Going through the data below, please show each line containing the string "Collaborator".

******

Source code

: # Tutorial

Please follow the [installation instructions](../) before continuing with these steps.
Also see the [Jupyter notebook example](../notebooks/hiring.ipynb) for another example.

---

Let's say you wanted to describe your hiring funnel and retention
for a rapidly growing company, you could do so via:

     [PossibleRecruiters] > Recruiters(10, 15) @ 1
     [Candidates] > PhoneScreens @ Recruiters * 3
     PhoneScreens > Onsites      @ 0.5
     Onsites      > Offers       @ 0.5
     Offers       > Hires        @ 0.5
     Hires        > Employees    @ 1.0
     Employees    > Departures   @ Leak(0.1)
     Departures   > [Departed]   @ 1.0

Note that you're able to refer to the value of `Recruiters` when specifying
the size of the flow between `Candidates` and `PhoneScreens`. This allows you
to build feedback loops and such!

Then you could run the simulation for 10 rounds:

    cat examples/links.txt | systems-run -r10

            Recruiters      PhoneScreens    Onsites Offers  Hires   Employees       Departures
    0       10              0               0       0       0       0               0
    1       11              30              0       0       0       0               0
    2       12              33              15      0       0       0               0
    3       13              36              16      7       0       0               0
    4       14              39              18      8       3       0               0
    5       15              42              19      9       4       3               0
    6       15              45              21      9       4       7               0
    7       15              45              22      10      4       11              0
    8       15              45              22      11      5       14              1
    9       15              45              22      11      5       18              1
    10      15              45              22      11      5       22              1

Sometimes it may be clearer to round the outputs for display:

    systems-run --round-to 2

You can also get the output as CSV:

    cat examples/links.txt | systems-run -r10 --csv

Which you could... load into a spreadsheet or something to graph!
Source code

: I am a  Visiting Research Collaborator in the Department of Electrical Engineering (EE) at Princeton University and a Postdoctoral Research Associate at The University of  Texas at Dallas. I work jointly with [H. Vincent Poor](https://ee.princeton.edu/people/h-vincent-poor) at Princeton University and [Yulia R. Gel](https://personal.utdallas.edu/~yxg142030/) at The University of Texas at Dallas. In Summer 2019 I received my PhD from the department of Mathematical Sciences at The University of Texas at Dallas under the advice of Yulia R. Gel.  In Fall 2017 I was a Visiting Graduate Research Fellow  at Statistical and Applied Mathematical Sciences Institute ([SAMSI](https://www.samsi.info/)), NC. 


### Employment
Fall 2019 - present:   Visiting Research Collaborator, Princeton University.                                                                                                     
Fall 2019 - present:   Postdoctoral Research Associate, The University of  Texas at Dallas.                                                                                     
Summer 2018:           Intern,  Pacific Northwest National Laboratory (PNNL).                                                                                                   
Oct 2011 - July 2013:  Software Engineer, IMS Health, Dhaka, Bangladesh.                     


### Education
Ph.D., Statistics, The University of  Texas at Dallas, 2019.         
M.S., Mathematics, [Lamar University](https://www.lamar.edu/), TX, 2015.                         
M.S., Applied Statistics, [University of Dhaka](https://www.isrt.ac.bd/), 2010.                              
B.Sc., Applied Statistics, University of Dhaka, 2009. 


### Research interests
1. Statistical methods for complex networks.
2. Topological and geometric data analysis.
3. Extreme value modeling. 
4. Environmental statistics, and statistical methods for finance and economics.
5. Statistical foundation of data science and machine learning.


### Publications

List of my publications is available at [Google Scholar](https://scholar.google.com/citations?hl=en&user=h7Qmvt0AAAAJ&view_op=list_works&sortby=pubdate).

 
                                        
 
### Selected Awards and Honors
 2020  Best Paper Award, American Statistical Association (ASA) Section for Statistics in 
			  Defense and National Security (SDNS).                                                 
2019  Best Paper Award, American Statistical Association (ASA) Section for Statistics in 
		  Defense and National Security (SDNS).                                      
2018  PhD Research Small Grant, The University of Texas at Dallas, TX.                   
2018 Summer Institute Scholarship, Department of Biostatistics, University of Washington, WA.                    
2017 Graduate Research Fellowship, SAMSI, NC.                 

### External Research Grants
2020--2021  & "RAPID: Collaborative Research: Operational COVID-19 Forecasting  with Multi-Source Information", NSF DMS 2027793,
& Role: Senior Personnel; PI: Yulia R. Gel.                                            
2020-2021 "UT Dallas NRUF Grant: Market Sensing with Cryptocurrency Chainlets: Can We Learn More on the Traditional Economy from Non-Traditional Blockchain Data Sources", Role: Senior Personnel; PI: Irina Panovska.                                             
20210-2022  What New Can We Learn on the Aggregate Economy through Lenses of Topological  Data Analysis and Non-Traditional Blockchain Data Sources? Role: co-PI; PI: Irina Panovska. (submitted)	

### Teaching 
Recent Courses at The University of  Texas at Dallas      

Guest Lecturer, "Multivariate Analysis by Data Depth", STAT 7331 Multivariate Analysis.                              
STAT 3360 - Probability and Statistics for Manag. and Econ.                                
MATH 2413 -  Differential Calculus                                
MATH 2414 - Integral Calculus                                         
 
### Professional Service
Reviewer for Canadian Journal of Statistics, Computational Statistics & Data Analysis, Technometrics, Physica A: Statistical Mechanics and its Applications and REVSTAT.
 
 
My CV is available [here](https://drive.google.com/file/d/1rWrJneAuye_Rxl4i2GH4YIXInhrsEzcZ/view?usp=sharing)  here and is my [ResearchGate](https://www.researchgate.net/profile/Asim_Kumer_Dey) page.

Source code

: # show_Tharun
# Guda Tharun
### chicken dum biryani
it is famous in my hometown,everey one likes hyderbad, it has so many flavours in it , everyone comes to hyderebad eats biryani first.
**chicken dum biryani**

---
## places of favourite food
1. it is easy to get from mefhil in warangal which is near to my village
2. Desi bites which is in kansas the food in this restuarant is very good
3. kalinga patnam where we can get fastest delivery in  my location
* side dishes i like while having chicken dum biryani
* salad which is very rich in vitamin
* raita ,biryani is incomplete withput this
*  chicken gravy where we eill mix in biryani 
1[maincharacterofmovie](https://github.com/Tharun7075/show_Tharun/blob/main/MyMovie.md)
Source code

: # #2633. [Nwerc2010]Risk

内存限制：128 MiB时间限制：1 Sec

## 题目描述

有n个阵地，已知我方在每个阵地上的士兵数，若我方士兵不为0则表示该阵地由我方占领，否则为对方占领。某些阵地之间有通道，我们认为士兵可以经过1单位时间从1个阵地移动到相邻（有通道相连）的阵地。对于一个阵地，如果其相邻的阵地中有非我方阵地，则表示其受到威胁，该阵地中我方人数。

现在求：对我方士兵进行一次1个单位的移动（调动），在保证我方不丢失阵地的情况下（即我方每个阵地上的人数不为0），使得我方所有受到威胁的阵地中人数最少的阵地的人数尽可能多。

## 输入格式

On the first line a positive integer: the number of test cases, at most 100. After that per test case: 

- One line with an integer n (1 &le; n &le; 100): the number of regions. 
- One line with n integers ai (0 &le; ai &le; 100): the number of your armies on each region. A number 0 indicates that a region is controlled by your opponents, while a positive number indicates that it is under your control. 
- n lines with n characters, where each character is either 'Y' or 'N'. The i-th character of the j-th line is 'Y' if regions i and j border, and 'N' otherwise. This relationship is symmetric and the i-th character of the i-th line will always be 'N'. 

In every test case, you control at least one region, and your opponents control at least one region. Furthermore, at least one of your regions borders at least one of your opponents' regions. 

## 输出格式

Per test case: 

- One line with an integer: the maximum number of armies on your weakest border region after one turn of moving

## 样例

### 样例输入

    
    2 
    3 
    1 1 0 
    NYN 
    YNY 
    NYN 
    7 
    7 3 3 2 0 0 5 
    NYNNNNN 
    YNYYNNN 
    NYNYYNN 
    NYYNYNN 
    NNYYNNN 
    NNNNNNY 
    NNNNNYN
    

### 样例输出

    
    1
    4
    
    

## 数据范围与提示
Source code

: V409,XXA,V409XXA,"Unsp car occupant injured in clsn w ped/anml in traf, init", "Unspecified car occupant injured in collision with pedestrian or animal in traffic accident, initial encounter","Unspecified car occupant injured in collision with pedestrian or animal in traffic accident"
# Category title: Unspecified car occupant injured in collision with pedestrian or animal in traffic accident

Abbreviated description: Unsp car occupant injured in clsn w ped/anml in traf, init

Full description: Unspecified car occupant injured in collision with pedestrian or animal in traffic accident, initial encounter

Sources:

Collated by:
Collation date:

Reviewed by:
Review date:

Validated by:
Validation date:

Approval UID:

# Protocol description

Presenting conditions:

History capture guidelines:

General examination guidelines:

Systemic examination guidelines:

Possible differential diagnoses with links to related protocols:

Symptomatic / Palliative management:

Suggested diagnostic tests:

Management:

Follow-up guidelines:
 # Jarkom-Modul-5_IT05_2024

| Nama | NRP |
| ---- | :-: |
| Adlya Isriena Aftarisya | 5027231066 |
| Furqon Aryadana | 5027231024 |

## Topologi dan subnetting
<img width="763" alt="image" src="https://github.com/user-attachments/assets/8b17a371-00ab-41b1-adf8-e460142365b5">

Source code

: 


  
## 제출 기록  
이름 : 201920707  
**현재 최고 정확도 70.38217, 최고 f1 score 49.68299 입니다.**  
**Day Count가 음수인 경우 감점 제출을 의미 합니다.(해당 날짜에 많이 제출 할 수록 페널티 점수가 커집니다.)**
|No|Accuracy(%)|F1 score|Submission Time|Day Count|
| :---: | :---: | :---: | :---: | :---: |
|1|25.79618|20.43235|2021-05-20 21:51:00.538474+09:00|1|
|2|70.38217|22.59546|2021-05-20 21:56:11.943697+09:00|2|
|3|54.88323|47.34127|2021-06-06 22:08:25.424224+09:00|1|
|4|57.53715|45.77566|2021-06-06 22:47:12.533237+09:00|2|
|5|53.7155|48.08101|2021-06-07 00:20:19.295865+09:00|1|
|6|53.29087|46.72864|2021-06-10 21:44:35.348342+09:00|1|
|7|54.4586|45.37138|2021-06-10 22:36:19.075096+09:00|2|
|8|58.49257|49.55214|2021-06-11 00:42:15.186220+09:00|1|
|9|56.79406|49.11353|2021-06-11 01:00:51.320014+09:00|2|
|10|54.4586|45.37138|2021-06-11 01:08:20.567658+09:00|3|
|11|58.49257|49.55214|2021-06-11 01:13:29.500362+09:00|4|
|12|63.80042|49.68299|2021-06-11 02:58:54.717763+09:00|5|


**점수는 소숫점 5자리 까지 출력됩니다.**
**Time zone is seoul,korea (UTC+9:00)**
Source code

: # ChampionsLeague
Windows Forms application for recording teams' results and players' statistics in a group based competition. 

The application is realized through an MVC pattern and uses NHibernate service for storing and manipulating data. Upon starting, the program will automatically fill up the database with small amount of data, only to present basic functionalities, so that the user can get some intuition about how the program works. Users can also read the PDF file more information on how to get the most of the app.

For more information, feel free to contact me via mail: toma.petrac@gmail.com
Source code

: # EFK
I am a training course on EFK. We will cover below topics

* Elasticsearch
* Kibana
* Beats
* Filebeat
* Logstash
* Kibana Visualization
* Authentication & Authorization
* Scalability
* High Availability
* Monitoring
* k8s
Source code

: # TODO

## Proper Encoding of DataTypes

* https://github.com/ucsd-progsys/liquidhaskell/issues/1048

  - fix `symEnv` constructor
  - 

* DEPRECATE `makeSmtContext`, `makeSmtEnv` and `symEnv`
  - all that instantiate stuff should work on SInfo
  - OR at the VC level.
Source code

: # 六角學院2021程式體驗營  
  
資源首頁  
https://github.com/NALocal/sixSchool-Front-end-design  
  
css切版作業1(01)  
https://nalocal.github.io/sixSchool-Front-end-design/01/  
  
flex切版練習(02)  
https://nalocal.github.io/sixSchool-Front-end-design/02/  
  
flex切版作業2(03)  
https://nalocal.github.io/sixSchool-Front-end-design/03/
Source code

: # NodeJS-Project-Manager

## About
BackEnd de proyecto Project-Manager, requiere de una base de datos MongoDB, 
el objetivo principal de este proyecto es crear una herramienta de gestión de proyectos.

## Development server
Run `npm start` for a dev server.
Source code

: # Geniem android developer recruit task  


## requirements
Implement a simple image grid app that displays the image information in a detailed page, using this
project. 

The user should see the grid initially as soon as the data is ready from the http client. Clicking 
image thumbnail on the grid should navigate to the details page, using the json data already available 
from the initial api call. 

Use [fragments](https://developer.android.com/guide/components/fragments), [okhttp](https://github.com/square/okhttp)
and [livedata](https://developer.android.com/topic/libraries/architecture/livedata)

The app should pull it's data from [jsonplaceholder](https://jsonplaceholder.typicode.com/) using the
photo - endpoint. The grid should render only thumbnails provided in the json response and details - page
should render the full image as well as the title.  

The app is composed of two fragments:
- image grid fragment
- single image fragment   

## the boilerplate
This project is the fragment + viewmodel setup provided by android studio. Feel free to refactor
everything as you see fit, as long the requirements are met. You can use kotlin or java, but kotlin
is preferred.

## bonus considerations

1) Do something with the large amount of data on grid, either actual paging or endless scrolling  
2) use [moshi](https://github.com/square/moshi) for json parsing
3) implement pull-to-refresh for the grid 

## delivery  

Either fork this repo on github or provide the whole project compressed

******

Result:
: I am a  Visiting Research Collaborator in the Department of Electrical Engineering (EE) at Princeton University and a Postdoctoral Research Associate at The University of  Texas at Dallas. I work jointly with [H. Vincent Poor](https://ee.princeton.edu/people/h-vincent-poor) at Princeton University and [Yulia R. Gel](https://personal.utdallas.edu/~yxg142030/) at The University of Texas at Dallas. In Summer 2019 I received my PhD from the department of Mathematical Sciences at The University of Texas at Dallas under the advice of Yulia R. Gel.  In Fall 2017 I was a Visiting Graduate Research Fellow  at Statistical and Applied Mathematical Sciences Institute ([SAMSI](https://www.samsi.info/)), NC. 
Fall 2019 - present:   Visiting Research Collaborator, Princeton University.                                                                                                     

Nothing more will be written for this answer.